Our main contributions are as follows:

  • A novel adaptive dual-channel GCN framework for attribute network representation learning is proposed, namely TAD-GCN, to complete multiple tasks simultaneously by jointly optimizing multiple loss functions.

  • Specifically, the TAD-GCN model deeply embeds the multi-view information into node representations. Dual-channel GCN is applied as the basic model to effectively learn specific and shared embeddings from multi-view network. Accordingly, the consistency and difference constraints are designed for the two types of graph convolution. This overcomes the problem of graph convolution network in the fusion of node attributes and topology.

  • The TAD-GCN model is based on multi-task learning, which through joint optimization of multiple loss functions to complete multiple tasks at the same time. It not only makes full use of the information that may be dependent between multiple tasks, but also effectively reduces the overall time complexity of multiple tasks.

  • Experimental results on several benchmark datasets clearly show that TAD-GCN is effective and efficient over state-of-the-art baseline approaches.

The rest of this paper is organized as follows. In section "Related work", we review the related work. In section "Preliminary", we introduce the notations and preliminaries. Section "TAD-GCN framework" introduces the framework and technical details of our proposed model. Section "Experiments" presents the experimental results. Finally, we conclude our work in section "Conclusion".

Related work

Network representation learning

Network representation learning method (NRL) was first proposed in early 2000. After twenty years of continuous development, the types and number of methods have been increasing, so there are many different categorization systems [20, 21]. The research of network representation learning based on deep learning model has attracted extensive attention in recent years. It mainly includes AE-based NRL, GCN-based NRL and generative adversarial network (GAN)-based NRL. Methods based on GCN can be divided into two categories: spatial method based on node features and spectral method based on node convolution. In the spatial method, convolution acts directly on the input graph data, processes the adjacent nodes in space for each node, and represents the influence exerted by its neighbors on the target node, for example the graph sampling aggregation (GraphSAGE) model presented by Hamilton et al. [22] and GAT model presented by Velickovic et al. [23]. Unlike spatial methods, spectral convolution is processed on the spectral representation of the network, usually based on eigendecomposition, where spectral analysis takes into account the locality of graph convolution. Specifically, Bruna et al. [24] proposed eigendecomposition based on graph Laplacian matrix for the first time and defined a general graph convolution framework. Later, ChebyNet et al. [8] optimized this method. In order to realize eigenvalue decomposition, Chebyshev polynomial approximation method was adopted. Finally, Kipf et al. [25] proposed graph convolution network (GCN) by using ChebyNet’s first-order approximation, which achieved a more efficient filtering operation than spectral graph convolution. In terms of scalability, the space-based approach is generally superior to the spectrum-based approach.

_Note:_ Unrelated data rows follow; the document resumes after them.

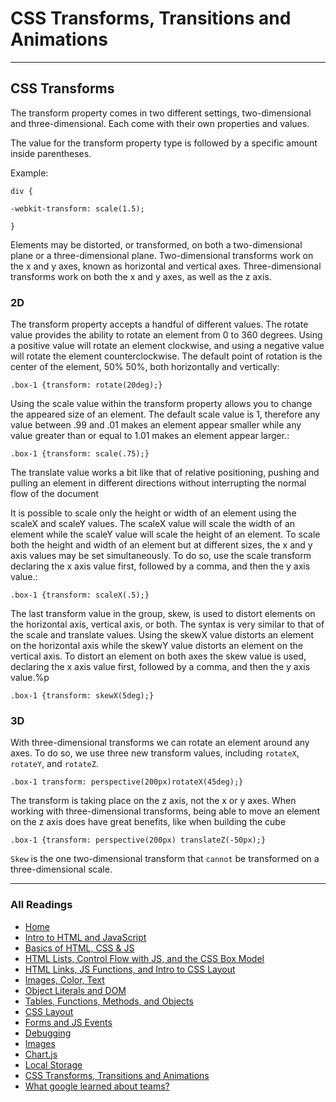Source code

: # CSS Transforms, Transitions and Animations

***

## CSS Transforms

The transform property comes in two different settings, two-dimensional and three-dimensional. Each come with their own properties and values.

The value for the transform property type is followed by a specific amount inside parentheses.

Example:

`div {`

`-webkit-transform: scale(1.5);`
  
`}`

Elements may be distorted, or transformed, on both a two-dimensional plane or a three-dimensional plane. Two-dimensional transforms work on the x and y axes, known as horizontal and vertical axes. Three-dimensional transforms work on both the x and y axes, as well as the z axis.

### 2D

The transform property accepts a handful of different values. The rotate value provides the ability to rotate an element from 0 to 360 degrees. Using a positive value will rotate an element clockwise, and using a negative value will rotate the element counterclockwise. The default point of rotation is the center of the element, 50% 50%, both horizontally and vertically:

`.box-1 {transform: rotate(20deg);}`

Using the scale value within the transform property allows you to change the appeared size of an element. The default scale value is 1, therefore any value between .99 and .01 makes an element appear smaller while any value greater than or equal to 1.01 makes an element appear larger.:

`.box-1 {transform: scale(.75);}`

The translate value works a bit like that of relative positioning, pushing and pulling an element in different directions without interrupting the normal flow of the document

It is possible to scale only the height or width of an element using the scaleX and scaleY values. The scaleX value will scale the width of an element while the scaleY value will scale the height of an element. To scale both the height and width of an element but at different sizes, the x and y axis values may be set simultaneously. To do so, use the scale transform declaring the x axis value first, followed by a comma, and then the y axis value.:

`.box-1 {transform: scaleX(.5);}`

The last transform value in the group, skew, is used to distort elements on the horizontal axis, vertical axis, or both. The syntax is very similar to that of the scale and translate values. Using the skewX value distorts an element on the horizontal axis while the skewY value distorts an element on the vertical axis. To distort an element on both axes the skew value is used, declaring the x axis value first, followed by a comma, and then the y axis value.%p

`.box-1 {transform: skewX(5deg);}`

### 3D

With three-dimensional transforms we can rotate an element around any axes. To do so, we use three new transform values, including `rotateX`, `rotateY`, and `rotateZ`.

`.box-1 transform: perspective(200px)rotateX(45deg);}`

The transform is taking place on the z axis, not the x or y axes. When working with three-dimensional transforms, being able to move an element on the z axis does have great benefits, like when building the cube

`.box-1 {transform: perspective(200px) translateZ(-50px);}`

`Skew` is the one two-dimensional transform that `cannot` be transformed on a three-dimensional scale.

***

### All Readings

* [Home](README.md)
* [Intro to HTML and JavaScript](class-01.md)
* [Basics of HTML, CSS & JS](class-02.md)
* [HTML Lists, Control Flow with JS, and the CSS Box Model](class-03.md)
* [HTML Links, JS Functions, and Intro to CSS Layout](class-04.md)
* [Images, Color, Text](class-05.md)
* [Object Literals and DOM](class-06.md)
* [Tables, Functions, Methods, and Objects](class-07.md)
* [CSS Layout](class-08.md)
* [Forms and JS Events](class-09.md)
* [Debugging](class-10.md)
* [Images](class-11.md)
* [Chart.js](class-12.md)
* [Local Storage](class-13.md)
* [CSS Transforms, Transitions and Animations](class-14a.md)
* [What google learned about teams?](class-14b.md)
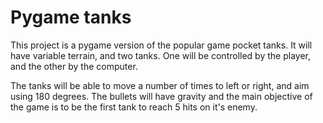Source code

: # Pygame tanks

This project is a pygame version of the popular game
pocket tanks. It will have variable terrain, and two tanks.
One will be controlled by the player, and the other by the
computer.

The tanks will be able to move a number of times to left or right,
and aim using 180 degrees. The bullets will have gravity and the
main objective of the game is to be the first tank to reach 5 hits 
on it's enemy.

Some improvements or variants are proposed based on these methods. For instance, GASN [6] utilizes an initial GCN or its variants to construct an autoencoder for the node features and network structure, and MAGCN [12] presents a novel model to combine multiple views of network topology with attention mechanism. However, most GCN-based methods only use a single GCN to embed the network topology and node attributes.

Multitask learning

Multitask learning (MTL) has many successful applications in computer vision, natural language processing, bioinformatics and other fields. However, there are only a few studies that compare multitask learning with network learning, but it has become a new research trend. TANE [26] takes into account the information and multi view attributes related to downstream tasks, but does not use multiple tasks to optimize the model at the same time. MTGAE [27] designs an autoencoder with shared parameters for two tasks, node classification and link prediction, and finally trains the model by combining loss functions. JAME [28] proposes a framework for encoding the shared representation of local network structure, node features and available node labels, called the joint autoencoder framework for multi-task network embedding, and defines an adaptive loss weight layer for each task loss function. Recently, however, there has been a growing interest in considering both multitask and multi-view learning. Zhang et al. [29] introduced a multi-task multi-view clustering framework (MTMVC), including clustering in-view, learning multi-view relation and multi-task relation. Huang et al. [30] designed a multi-view graph convolutional network MT-MVGCN, which can perform link prediction and node classification tasks simultaneously, and take view reconstruction as an auxiliary task. MT-MVGCN model can extract rich information from multi-view of the network for multi-tasks to share.

To sum up, the existing network representation learning methods cannot utilize the relevant information in multiple tasks in the meanwhile and explore correlation information and difference information between multiple tasks, so as to achieve better performance than single task.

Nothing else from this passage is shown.